The Sunni Muslim rebel groups in the Golan Heights, along with Jabhat al-Nusra, have not launched any known attacks on Israel.
"They haven't fired at Israel at all, or Jordan for that matter," said Badran. "So they understand the geopolitics."
In an interview with Al Jazeera, Abu Mohammad al-Golani, the leader of Jabhat al-Nusra, said his terror group's focus is the downfall of the Assad regime rather than attacking the West.
"The instructions that we have are not to use al-Sham (Syria) as a base to launch attacks on the West or Europe, so as not to muddy the current war," al-Golani said. "Our mission in Syria is the downfall of the [Assad] regime, its symbols, and its allies, like Hezbollah. … I assure you, Assad's fall won't take a long time."
While Islamic State continues to make gains and threatens regime-held areas in western Syria, it remains unclear which actor in the civil war is the greatest short-term and long-term threat to Israel.

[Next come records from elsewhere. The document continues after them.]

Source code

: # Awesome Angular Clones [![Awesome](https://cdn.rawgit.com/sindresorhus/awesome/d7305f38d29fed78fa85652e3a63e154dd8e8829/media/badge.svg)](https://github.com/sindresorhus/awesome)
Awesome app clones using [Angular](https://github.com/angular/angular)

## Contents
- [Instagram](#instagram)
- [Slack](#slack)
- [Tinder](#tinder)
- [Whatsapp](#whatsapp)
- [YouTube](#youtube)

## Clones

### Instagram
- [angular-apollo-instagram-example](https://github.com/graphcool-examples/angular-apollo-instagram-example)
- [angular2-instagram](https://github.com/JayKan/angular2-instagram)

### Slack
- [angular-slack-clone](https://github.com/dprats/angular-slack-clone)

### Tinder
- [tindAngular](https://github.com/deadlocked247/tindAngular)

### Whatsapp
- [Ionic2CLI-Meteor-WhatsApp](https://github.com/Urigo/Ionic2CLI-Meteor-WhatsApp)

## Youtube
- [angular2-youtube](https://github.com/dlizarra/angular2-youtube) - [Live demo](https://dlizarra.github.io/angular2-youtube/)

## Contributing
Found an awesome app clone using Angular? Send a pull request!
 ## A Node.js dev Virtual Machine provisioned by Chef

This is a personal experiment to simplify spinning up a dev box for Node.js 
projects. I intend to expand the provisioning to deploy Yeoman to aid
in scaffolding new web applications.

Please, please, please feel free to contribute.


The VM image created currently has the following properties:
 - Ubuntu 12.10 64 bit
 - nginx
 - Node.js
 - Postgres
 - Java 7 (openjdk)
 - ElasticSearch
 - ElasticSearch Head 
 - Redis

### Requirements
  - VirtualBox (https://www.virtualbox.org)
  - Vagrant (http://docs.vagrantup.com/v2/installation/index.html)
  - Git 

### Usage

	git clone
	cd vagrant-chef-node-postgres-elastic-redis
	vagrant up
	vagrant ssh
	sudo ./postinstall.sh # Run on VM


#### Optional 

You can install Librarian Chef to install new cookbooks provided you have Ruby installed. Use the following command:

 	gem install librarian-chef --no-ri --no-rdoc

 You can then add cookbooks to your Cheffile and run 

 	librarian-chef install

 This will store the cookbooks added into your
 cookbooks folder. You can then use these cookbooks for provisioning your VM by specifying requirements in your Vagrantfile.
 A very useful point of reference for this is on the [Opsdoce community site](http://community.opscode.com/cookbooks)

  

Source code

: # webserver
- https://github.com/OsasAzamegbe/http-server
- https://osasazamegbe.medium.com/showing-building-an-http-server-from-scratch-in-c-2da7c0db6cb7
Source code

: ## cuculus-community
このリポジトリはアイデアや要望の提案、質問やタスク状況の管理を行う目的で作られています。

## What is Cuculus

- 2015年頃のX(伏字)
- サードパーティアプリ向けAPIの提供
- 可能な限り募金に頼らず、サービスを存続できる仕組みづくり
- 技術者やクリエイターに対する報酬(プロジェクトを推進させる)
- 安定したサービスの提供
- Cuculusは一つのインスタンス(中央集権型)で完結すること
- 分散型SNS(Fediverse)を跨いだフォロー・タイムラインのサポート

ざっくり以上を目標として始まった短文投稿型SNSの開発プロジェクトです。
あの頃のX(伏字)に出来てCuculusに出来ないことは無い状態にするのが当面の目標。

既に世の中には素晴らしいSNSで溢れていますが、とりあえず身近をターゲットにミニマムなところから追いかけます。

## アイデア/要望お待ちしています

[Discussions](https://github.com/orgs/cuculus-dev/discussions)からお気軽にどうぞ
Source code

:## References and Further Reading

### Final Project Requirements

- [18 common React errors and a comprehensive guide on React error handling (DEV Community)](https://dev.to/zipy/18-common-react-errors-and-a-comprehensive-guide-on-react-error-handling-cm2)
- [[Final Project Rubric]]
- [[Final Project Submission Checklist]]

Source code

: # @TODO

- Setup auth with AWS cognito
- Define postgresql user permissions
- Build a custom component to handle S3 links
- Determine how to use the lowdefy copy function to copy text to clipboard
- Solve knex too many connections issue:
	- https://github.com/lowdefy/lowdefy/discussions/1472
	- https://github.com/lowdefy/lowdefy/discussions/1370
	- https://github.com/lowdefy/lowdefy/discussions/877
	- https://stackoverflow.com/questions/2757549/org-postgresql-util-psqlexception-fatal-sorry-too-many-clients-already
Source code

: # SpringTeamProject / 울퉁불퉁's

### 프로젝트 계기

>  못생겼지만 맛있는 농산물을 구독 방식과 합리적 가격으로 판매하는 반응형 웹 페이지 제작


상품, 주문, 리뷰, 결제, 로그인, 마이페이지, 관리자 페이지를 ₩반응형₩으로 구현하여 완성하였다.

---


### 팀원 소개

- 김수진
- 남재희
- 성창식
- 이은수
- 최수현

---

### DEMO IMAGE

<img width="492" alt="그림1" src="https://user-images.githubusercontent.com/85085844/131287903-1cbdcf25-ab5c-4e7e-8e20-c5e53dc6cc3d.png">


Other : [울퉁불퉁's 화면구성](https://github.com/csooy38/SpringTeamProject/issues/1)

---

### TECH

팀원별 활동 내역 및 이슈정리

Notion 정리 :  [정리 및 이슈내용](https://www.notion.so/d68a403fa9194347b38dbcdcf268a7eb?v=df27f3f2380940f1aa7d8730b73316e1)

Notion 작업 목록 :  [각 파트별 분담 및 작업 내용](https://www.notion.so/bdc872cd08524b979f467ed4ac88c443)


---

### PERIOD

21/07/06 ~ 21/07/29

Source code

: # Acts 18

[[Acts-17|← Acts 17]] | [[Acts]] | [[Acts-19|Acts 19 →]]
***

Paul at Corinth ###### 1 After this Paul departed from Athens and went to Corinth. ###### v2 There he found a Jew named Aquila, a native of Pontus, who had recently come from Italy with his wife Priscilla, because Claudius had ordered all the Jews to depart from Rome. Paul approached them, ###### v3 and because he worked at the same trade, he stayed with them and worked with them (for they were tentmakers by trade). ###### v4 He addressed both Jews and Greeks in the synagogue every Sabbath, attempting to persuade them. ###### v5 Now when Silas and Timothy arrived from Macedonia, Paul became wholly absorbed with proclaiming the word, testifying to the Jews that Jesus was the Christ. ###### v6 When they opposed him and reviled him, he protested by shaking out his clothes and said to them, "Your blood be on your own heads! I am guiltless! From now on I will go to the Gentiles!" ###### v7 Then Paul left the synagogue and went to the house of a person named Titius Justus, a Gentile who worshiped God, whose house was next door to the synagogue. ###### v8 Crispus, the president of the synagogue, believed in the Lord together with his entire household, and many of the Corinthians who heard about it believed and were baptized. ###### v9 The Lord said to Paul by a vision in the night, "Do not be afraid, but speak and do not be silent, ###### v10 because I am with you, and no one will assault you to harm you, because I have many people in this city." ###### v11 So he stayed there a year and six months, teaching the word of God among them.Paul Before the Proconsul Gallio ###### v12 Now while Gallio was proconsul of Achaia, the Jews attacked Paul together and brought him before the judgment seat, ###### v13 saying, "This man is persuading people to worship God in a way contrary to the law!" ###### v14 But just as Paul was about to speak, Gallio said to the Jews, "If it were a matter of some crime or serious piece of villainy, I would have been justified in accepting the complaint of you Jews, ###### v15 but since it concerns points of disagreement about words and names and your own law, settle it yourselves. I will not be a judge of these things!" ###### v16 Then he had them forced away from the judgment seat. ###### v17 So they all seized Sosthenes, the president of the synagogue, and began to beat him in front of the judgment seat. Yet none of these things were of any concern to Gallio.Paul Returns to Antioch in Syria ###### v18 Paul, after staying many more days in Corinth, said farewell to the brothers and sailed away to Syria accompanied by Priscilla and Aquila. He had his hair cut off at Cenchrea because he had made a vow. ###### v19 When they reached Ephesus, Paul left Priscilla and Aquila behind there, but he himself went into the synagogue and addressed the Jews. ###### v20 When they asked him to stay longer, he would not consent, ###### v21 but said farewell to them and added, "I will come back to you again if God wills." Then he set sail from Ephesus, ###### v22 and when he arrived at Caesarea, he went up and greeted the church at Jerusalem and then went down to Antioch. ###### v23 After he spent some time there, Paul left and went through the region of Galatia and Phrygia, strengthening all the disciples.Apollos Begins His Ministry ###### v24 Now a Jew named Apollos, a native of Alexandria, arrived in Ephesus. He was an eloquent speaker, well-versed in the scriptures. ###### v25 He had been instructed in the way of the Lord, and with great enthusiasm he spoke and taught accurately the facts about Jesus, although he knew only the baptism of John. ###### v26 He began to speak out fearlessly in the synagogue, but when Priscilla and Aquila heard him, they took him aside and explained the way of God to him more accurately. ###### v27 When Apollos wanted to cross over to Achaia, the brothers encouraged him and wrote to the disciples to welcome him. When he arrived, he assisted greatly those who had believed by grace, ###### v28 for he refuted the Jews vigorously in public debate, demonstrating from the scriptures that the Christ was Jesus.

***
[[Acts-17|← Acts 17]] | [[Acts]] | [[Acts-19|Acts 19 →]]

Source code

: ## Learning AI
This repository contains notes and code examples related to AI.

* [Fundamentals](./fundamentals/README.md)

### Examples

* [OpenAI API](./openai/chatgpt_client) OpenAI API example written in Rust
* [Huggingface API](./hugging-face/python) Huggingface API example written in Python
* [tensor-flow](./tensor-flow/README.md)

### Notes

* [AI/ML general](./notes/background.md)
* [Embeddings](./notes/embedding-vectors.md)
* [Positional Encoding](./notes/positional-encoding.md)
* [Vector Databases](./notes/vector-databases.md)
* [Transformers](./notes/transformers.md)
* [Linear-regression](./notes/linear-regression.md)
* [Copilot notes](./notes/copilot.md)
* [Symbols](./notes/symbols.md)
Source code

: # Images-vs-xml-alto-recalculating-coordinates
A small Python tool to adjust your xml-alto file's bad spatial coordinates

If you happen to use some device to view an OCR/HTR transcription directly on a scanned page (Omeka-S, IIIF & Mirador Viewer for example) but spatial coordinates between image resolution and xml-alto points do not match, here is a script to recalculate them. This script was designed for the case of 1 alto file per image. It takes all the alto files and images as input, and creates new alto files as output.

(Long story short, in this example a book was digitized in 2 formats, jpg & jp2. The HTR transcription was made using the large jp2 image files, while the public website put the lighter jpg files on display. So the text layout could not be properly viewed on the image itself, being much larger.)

"Bashar [Assad] is the devil we know, and with [Hezbollah leader Hassan] Nasrallah we have some sort of a ceasefire. But [Hezbollah] has 90,000 rockets [pointed towards Israel]. The Islamic State is not as strong as they are, but very dangerous and cannot be deterred," TAU's Zisser told JNS.org.
Israel needs to continue to "stay out of the war and watch the border closely, there is very little we can do," Zisser said.
He added, "God knows, it's either Hezbollah or the Islamic State, and they are both terrible options."